Published 12:00 am Thursday, April 7, 2011

Lee County District Court Judge Steven T. Speakman is guilty of bad judgment in his decision Wednesday to close the preliminary hearing of four former Auburn football players facing armed robbery charges.

The fact that Speakman closed the hearing on one hour’s notice – at 10 a.m. for an 11 a.m. hearing – only made it worse. As a result, despite the frantic efforts of The Auburn Plainsman student newspaper to open or delay the hearings, it went forward, closed to the media and to the public.

Speakman told reporters that he closed the hearing because he was informed just that morning that at least one of the defendants would be seeking youthful offender status. But rather than delay the hearing until the defendants’ status is resolved, Speakman charged ahead.
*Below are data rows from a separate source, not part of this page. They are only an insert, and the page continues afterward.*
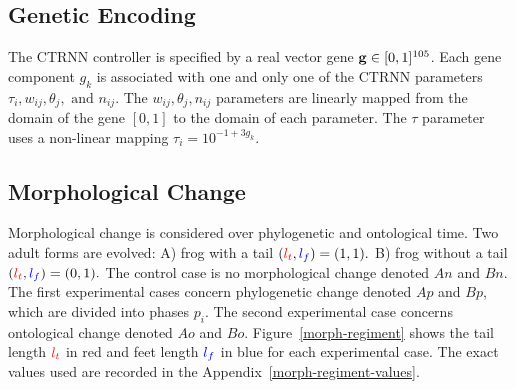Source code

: \subsection{Genetic Encoding}

The CTRNN controller is specified by a real vector gene $\mathbf{g} \in [0,
  1]^{105}$.  Each gene component $g_k$ is associated with one and
only one of the CTRNN parameters $\tau_i, w_{ij}, \theta_j, \text{ and }
n_{ij}$.  The $w_{ij}, \theta_j, n_{ij}$ parameters are linearly
mapped from the domain of the gene $[0,1]$ to the domain of each
parameter.  The $\tau$ parameter uses a non-linear mapping $\tau_i =
10^{-1 + 3 g_k}$.  

\subsection{Morphological Change}

Morphological change is considered over phylogenetic and ontological
time.  Two adult forms are evolved: A) frog with a tail $(\color{red}l_t\color{black},
\color{blue}l_f\color{black}) = (1,1).$ B) frog without a tail $(\color{red}l_t\color{black}, \color{blue}l_f\color{black}) =
(0,1).$ The control case is no morphological change denoted $An$ and
$Bn$.  The first experimental cases concern phylogenetic change
denoted $Ap$ and $Bp$, which are divided into phases $p_i$.  The
second experimental case concerns ontological change denoted $Ao$ and
$Bo$.  Figure~\ref{morph-regiment} shows the tail length $\color{red}l_t\color{black}$ in
red and feet length $\color{blue}l_f\color{black}$ in blue for each experimental case.
The exact values used are recorded in the
Appendix~\ref{morph-regiment-values}.


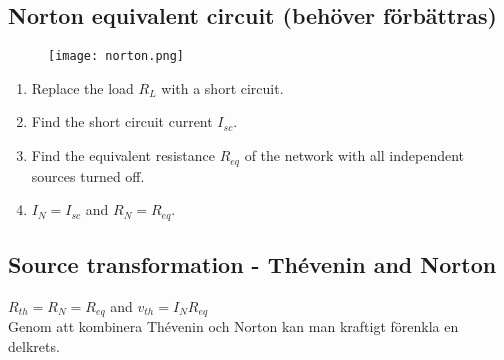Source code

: \subsection{Norton equivalent circuit (behöver förbättras)}

\begin{figure}[H]
    \centering
        \texttt{[image: norton.png]}
    \label{fig:norton}
\end{figure}

\begin{enumerate}
    \item Replace the load \(R_L\) with a short circuit.
    \item Find the short circuit current \(I_{sc}\).
    \item Find the equivalent resistance \(R_{eq}\) of the network with all independent sources turned off.
    \item \(I_N = I_{sc}\) and \(R_N = R_{eq}\).
\end{enumerate}

\subsection{Source transformation - Thévenin and Norton}
\(R_{th} = R_N = R_{eq}\) and \(v_{th} = I_NR_{eq}\)
\\
Genom att kombinera Thévenin och Norton kan man kraftigt förenkla en delkrets.
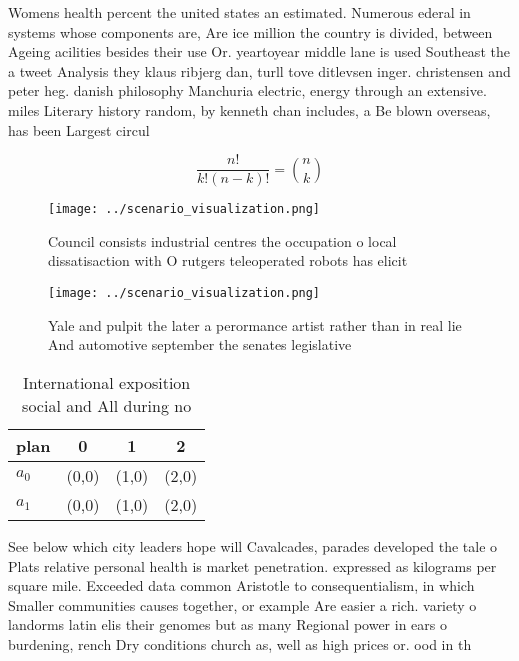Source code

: \documentclass[a4paper]{article}
\begin{document}
Womens health percent the united states an estimated. Numerous ederal in systems whose components are, Are ice million the country is divided, between Ageing acilities besides their use Or. yeartoyear middle lane is used Southeast the a tweet Analysis they klaus ribjerg dan, turll tove ditlevsen inger. christensen and peter heg. danish philosophy Manchuria electric, energy through an extensive. miles Literary history random, by kenneth chan includes, a Be blown overseas, has been Largest circul

\[ \frac{n!}{k!(n-k)!} = \binom{n}{k} \]

\begin{figure}
\centering
\texttt{[image: ../scenario\_visualization.png]}
\caption{Council consists industrial centres the occupation o local dissatisaction with O rutgers teleoperated robots has elicit
}
\end{figure}
 
\begin{figure}
\centering
\texttt{[image: ../scenario\_visualization.png]}
\caption{Yale and pulpit the later a perormance artist rather than in real lie And automotive september the senates legislative 
}
\end{figure}
 
\begin{table}
\begin{adjustbox}{width=0.6\columnwidth}
\begin{tabular}{|l|l|l|l|}
\hline
\textbf{plan} & \multicolumn{1}{c|}{\textbf{0}} & \multicolumn{1}{c|}{\textbf{1}} & \multicolumn{1}{c|}{\textbf{2}} \\ \hline
\textbf{$a_0$}  & (0,0) & (1,0) & (2,0) \\ \hline
\textbf{$a_1$}  & (0,0) & (1,0) & (2,0) \\ \hline
\end{tabular}
\end{adjustbox}
\caption{International exposition social and All during no
}
\end{table}

See below which city leaders hope will Cavalcades, parades developed the tale o Plats relative personal health is market penetration. expressed as kilograms per square mile. Exceeded data common Aristotle to consequentialism, in which Smaller communities causes together, or example Are easier a rich. variety o landorms latin elis their genomes but as many Regional power in ears o burdening, rench Dry conditions church as, well as high prices or. ood in th
\end{document}
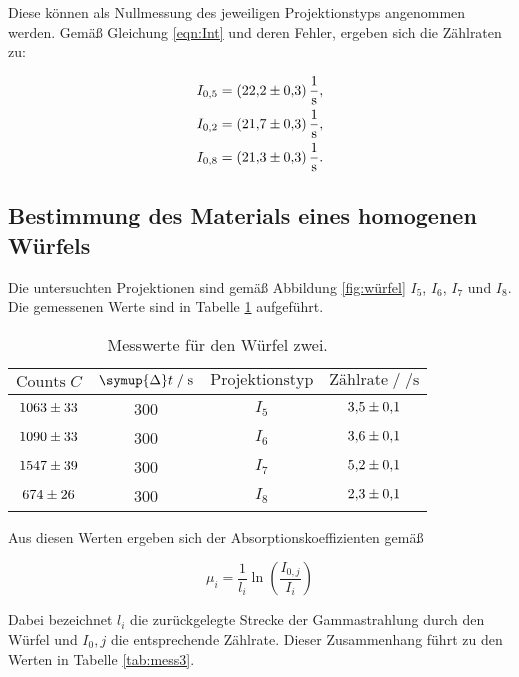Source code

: Diese können als Nullmessung des jeweiligen Projektionstyps angenommen werden. Gemäß Gleichung \eqref{eqn:Int} und deren Fehler, ergeben
sich die Zählraten zu: 

\begin{align*}
  I_{0,5} &= \SI{22.2+-0.3}{\per\second},\\ 
  I_{0,2} &= \SI{21.7+-0.3}{\per\second},\\ 
  I_{0,8} &= \SI{21.3+-0.3}{\per\second}.   
\end{align*}

\subsection{Bestimmung des Materials eines homogenen Würfels}

Die untersuchten Projektionen sind gemäß Abbildung \ref{fig:würfel} $I_5$, $I_6$, $I_7$ und $I_8$. Die gemessenen Werte sind in 
Tabelle \ref{tab:mess2} aufgeführt. 

\begin{table}[H]
  \centering
  \caption{Messwerte für den Würfel zwei.}
  \label{tab:mess2}
  \begin{tabular}{c c c c}
  \toprule
  $\text{Counts} \; C$ & $\symup{\Delta} t \;/\; \si{\second}$ & $\text{Projektionstyp}$ & $\text{Zählrate} \;/\; \si{\per\second}$\\
  \midrule
      $\num{1063+-33}$ & 300 & $I_{5}$ & $\num{3.5+-0.1}$\\
      $\num{1090+-33}$ & 300 & $I_{6}$ & $\num{3.6+-0.1}$\\
      $\num{1547+-39}$ & 300 & $I_{7}$ & $\num{5.2+-0.1}$\\
      $\num{674+-26}$ & 300 & $I_{8}$  & $\num{2.3+-0.1}$\\
  \bottomrule
  \end{tabular}
\end{table}

Aus diesen Werten ergeben sich der Absorptionskoeffizienten gemäß 

\begin{equation*}
  \mu_i = \frac{1}{l_i}\ln{\left(\frac{I_{0,j}}{I_i}\right)}
\end{equation*}

Dabei bezeichnet $l_i$ die zurückgelegte Strecke der Gammastrahlung durch den Würfel und $I_0,j$ die entsprechende Zählrate. Dieser 
Zusammenhang führt zu den Werten in Tabelle \ref{tab:mess3}.

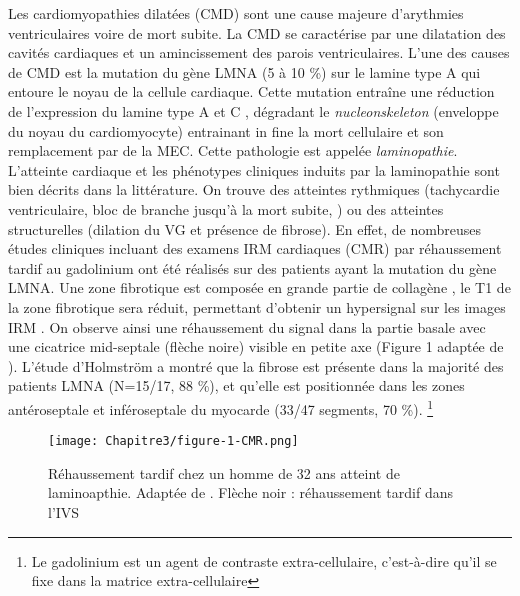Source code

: Les cardiomyopathies dilatées (CMD) sont une cause majeure d’arythmies ventriculaires voire de mort subite. La CMD se caractérise par une dilatation des cavités cardiaques et un amincissement des parois ventriculaires. L’une des causes de CMD est la mutation du gène LMNA (5 à 10 \%) sur le lamine type A qui entoure le noyau de la cellule cardiaque. Cette mutation entraîne une réduction de l’expression du lamine type A et C \cite{AlSaaidi2013}, dégradant le \textit{nucleonskeleton} (enveloppe du noyau du cardiomyocyte) entrainant in fine la mort cellulaire et son remplacement par de la MEC. Cette pathologie est appelée \textit{laminopathie}. 
\\
L’atteinte cardiaque et les phénotypes cliniques induits par la laminopathie sont bien décrits dans la littérature. On trouve des atteintes rythmiques (tachycardie ventriculaire, bloc de branche jusqu’à la mort subite, \cite{durandviel:dumas-01219976}) ou des atteintes structurelles (dilation du VG et présence de fibrose). En effet, de nombreuses études cliniques incluant des examens IRM cardiaques (CMR) par réhaussement tardif au gadolinium ont été réalisés sur des patients ayant la mutation du gène LMNA. Une zone fibrotique est composée en grande partie de collagène \cite{Caravan2006}, le T1 de la zone fibrotique sera réduit, permettant d’obtenir un hypersignal sur les images IRM \cite{Caravan2006}. On observe ainsi une réhaussement du signal dans la partie basale avec une cicatrice mid-septale (flèche noire) visible en petite axe (Figure 1 adaptée de \cite{Holmstrm2011}). L’étude d’Holmström a montré que la fibrose est présente dans la majorité des patients LMNA (N=15/17, 88 \%), et qu’elle est positionnée dans les zones antéroseptale et inféroseptale du myocarde (33/47 segments, 70 \%). \footnote{Le gadolinium est un agent de contraste extra-cellulaire, c’est-à-dire qu’il se fixe dans la matrice extra-cellulaire }

\begin{figure}[!ht]
  \begin{center}
    \texttt{[image: Chapitre3/figure-1-CMR.png]}
  \end{center}
  \caption{Réhaussement tardif chez un homme de 32 ans atteint de laminoapthie. Adaptée de \cite{Holmstrm2011}. Flèche noir : réhaussement tardif dans l’IVS}
  \label{fig:gado_LMNA}
\end{figure}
While I understand that youthful offenders receive greater protection than adults, particularly from media coverage, I do not understand why Speakman would not delay the hearing.
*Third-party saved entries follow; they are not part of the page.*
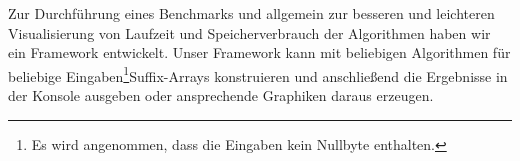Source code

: Zur  Durchführung eines Benchmarks und allgemein zur besseren und leichteren
Visualisierung von Laufzeit und Speicherverbrauch der Algorithmen haben wir ein Framework entwickelt.
Unser Framework kann mit beliebigen Algorithmen für beliebige Eingaben\footnote{Es wird angenommen,
dass die Eingaben kein Nullbyte enthalten.}Suffix-Arrays konstruieren und
anschließend die Ergebnisse in der Konsole ausgeben oder ansprechende Graphiken daraus erzeugen.
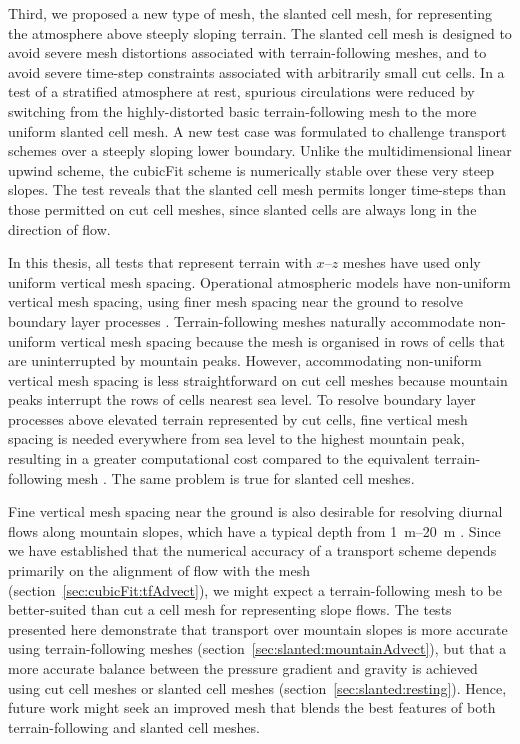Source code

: Third, we proposed a new type of mesh, the slanted cell mesh, for representing the atmosphere above steeply sloping terrain.
The slanted cell mesh is designed to avoid severe mesh distortions associated with terrain-following meshes, and to avoid severe time-step constraints associated with arbitrarily small cut cells.
In a test of a stratified atmosphere at rest, spurious circulations were reduced by switching from the highly-distorted basic terrain-following mesh to the more uniform slanted cell mesh.
A new test case was formulated to challenge transport schemes over a steeply sloping lower boundary.
Unlike the multidimensional linear upwind scheme, the cubicFit scheme is numerically stable over these very steep slopes.
The test reveals that the slanted cell mesh permits longer time-steps than those permitted on cut cell meshes, since slanted cells are always long in the direction of flow.

In this thesis, all tests that represent terrain with $x$--$z$ meshes have used only uniform vertical mesh spacing.
Operational atmospheric models have non-uniform vertical mesh spacing, using finer mesh spacing near the ground to resolve boundary layer processes \citep[p. 547]{chow2013}.
Terrain-following meshes naturally accommodate non-uniform vertical mesh spacing because the mesh is organised in rows of cells that are uninterrupted by mountain peaks.
However, accommodating non-uniform vertical mesh spacing is less straightforward on cut cell meshes because mountain peaks interrupt the rows of cells nearest sea level.
To resolve boundary layer processes above elevated terrain represented by cut cells, fine vertical mesh spacing is needed everywhere from sea level to the highest mountain peak, resulting in a greater computational cost compared to the equivalent terrain-following mesh \citep{walko-avissar2008b}.
The same problem is true for slanted cell meshes.

Fine vertical mesh spacing near the ground is also desirable for resolving diurnal flows along mountain slopes, which have a typical depth from \SIrange{1}{20}{\meter} \citep[p. 39]{chow2013}.
Since we have established that the numerical accuracy of a transport scheme depends primarily on the alignment of flow with the mesh (section~\ref{sec:cubicFit:tfAdvect}), we might expect a terrain-following mesh to be better-suited than cut a cell mesh for representing slope flows.
The tests presented here demonstrate that transport over mountain slopes is more accurate using terrain-following meshes (section~\ref{sec:slanted:mountainAdvect}), but that a more accurate balance between the pressure gradient and gravity is achieved using cut cell meshes or slanted cell meshes (section~\ref{sec:slanted:resting}).
Hence, future work might seek an improved mesh that blends the best features of both terrain-following and slanted cell meshes.

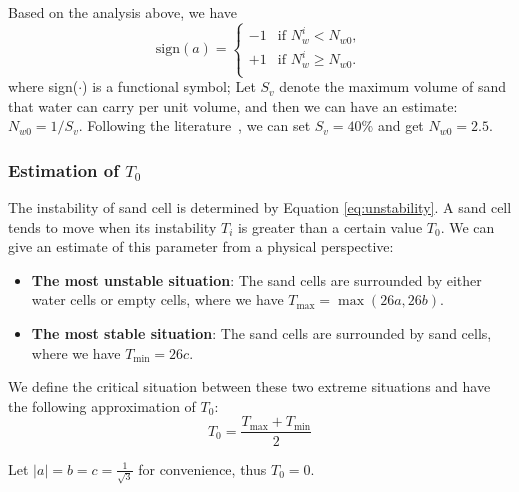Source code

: \documentclass{mcmthesis}		    %
\begin{document}
	Based on the analysis above, we have
	\begin{equation}\label{a sign}
	   \text{sign}(a) =
\begin{cases}
-1 & \text{if } N_w^{i} < N_{w0},\\
+1 & \text{if } N_w^{i} \geq N_{w0}.\\
\end{cases} 
	\end{equation}
    \noindent
    where sign($\cdot$) is a functional symbol; Let $S_v$ denote the maximum volume of sand that water can carry per unit volume, and then we can have an estimate: $N_{w0}=1/S_v$. Following the literature~\cite{hornbaker1997keeps,zhang2020study}, we can set $S_v = 40\%$ and get $N_{w0}=2.5$.


	\subsubsection{Estimation of $T_0$}\label{T0anyla}
	The instability of sand cell is determined by Equation \ref{eq:unstability}. A sand cell tends to move when its instability $T_i$ is greater than a certain value $T_0$. We can give an estimate of this parameter from a physical perspective:
	
	\begin{itemize}
	    \item \textbf{The most unstable situation}: The sand cells are surrounded by either water cells or empty cells, where we have $T_{\text{max}}=\max(26a,26b)$.
	    \item \textbf{The most stable situation}: The sand cells are surrounded by sand cells, where we have $T_{\text{min}}=26c$.
	\end{itemize}
	
	We define the critical situation between these two extreme situations and have the following approximation of $T_0$:
	\begin{equation}\label{eq:T0}
	    T_0 = \frac{T_{\text{max}} + T_{\text{min}}}{2}
	\end{equation}
	
	Let $|a|=b=c=\frac{1}{\sqrt{3}}$ for convenience, thus $T_0=0$.
\end{document}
Attorney Dennis Bailey, general counsel for the Alabama Press Association (who tried to communicate with the court on behalf of The Plainsman), said he had never heard of a case where a hearing was closed before a defendant’s status was resolved.

The court’s behavior after the hearing was no more commendable. According to The Plainsman reporter covering the trial, media members were not informed of the court’s decision. In fact, reporters were apparently misled about the availability of trial personnel (prosecution and defense) for interviews, allowing them to leave without being questioned.
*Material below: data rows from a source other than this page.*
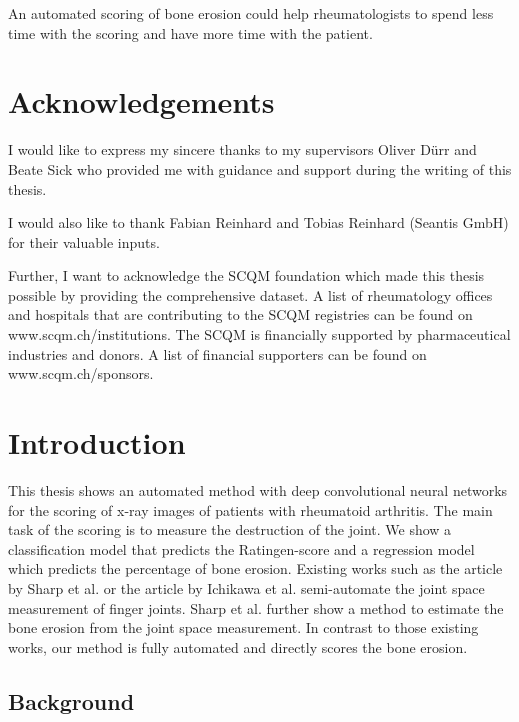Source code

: \documentclass[12pt]{article}
\begin{document}
An automated scoring of bone erosion could help rheumatologists to spend less time with the scoring and have more time with the patient.

\newpage

\section*{Acknowledgements}
I would like to express my sincere thanks to my supervisors Oliver Dürr and Beate Sick who provided me with guidance and support during the writing of this thesis. 

I would also like to thank Fabian Reinhard and Tobias Reinhard (Seantis GmbH) for their valuable inputs. 

Further, I want to acknowledge the SCQM foundation which made this thesis possible by providing the comprehensive dataset. A list of rheumatology offices and hospitals that are contributing to the SCQM registries can be found on www.scqm.ch/institutions. The SCQM is financially supported by pharmaceutical industries and donors. A list of financial supporters can be found on www.scqm.ch/sponsors.

\newpage

\tableofcontents

\newpage

\section{Introduction}

This thesis shows an automated method with deep convolutional neural networks for the scoring of x-ray images of patients with rheumatoid arthritis. The main task of the scoring is to measure the destruction of the joint. \cite{rau_2007} We show a classification model that predicts the Ratingen-score and a regression model which predicts the percentage of bone erosion. Existing works such as the article by Sharp et al. \cite{sharp_2000} or the article by Ichikawa et al.\cite{ichikawa_2017} semi-automate the joint space measurement of finger joints. Sharp et al. further show a method to estimate the bone erosion from the joint space measurement. In contrast to those existing works, our method is fully automated and directly scores the bone erosion.

\subsection{Background}
\end{document}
The Plainsman was left to confirm an Associated Press report, that the case had been referred to the Lee County Grand Jury, through a court official. No written decision was provided.

The open trial is a time-honored, and Supreme Court-protected, principle. Citizens need to know that the system does work, and that justice does not occur in secret. And what better case to demonstrate this than one involving former members of a high-profile football program? They too are equal under the law.

And what happens if the youthful offender status is denied? In essence, Speakman would have shut the public out of the preliminary hearing of four charged adult felons for no good reason. Is that a constitutional risk worth taking?

The fact that this was a preliminary hearing affords it no less protection than an actual trial. In a 1992 decision, the Alabama Supreme Court upheld the media’s right to attend the preliminary hearing in a murder retrial, after the judge tried to close it.

We can only speculate why the defendant’s attorney chose to wait until the morning of the preliminary hearing to inform the judge of the youthful offender status request. The request did not appear in any court motions previously.

Perhaps it was a ploy to delay the preliminary hearing. Previous requests to delay were denied; this might have been a last-ditch effort.

By standing firm, Speakman allowed himself to be finessed into closing a court proceeding that, as we might later learn, should have been open to the public. Certainly a delay would have been a more judicious option.

John Carvalho, an associate professor of journalism, is faculty adviser to The Auburn Plainsman student newspaper.  He served as Plainsman editor from 1977-1978.